**TRY IT**
Below are some records; find each line that carries the word "para" and copy it.

/---

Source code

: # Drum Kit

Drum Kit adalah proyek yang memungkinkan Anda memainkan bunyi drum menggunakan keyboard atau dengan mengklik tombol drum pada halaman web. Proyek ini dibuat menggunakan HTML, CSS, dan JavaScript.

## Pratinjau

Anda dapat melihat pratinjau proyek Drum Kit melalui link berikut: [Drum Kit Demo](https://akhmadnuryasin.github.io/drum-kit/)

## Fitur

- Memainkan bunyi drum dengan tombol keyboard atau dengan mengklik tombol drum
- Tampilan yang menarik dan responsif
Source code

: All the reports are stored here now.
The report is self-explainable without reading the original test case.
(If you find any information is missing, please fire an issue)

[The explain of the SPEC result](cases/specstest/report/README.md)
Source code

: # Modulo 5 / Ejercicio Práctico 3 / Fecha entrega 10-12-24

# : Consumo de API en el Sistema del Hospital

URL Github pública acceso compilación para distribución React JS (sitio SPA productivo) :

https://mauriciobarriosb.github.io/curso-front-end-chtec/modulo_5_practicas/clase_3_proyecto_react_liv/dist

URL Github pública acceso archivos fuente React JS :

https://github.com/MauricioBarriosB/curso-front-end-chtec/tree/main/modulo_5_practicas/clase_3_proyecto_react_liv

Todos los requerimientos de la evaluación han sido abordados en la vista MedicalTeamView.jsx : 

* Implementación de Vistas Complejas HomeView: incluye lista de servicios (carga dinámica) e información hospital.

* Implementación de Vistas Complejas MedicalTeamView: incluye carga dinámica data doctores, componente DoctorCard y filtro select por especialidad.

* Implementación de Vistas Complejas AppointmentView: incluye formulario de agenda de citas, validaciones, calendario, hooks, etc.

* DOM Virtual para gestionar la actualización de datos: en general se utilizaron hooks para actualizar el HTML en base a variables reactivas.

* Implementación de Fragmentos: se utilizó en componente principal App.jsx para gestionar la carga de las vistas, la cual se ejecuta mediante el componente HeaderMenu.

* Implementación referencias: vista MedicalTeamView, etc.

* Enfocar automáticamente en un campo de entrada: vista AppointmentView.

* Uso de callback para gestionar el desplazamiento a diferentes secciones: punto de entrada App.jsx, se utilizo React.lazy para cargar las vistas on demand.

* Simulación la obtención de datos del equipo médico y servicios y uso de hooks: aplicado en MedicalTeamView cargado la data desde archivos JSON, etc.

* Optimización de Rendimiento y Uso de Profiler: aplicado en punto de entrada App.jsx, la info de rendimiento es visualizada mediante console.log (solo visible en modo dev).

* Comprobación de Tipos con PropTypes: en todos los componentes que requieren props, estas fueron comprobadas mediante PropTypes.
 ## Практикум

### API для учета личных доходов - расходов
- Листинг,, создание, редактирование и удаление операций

\---

**TASK SOLUTION**
URL Github pública acceso compilación para distribución React JS (sitio SPA productivo) :
* DOM Virtual para gestionar la actualización de datos: en general se utilizaron hooks para actualizar el HTML en base a variables reactivas.
* Implementación de Fragmentos: se utilizó en componente principal App.jsx para gestionar la carga de las vistas, la cual se ejecuta mediante el componente HeaderMenu.
* Uso de callback para gestionar el desplazamiento a diferentes secciones: punto de entrada App.jsx, se utilizo React.lazy para cargar las vistas on demand.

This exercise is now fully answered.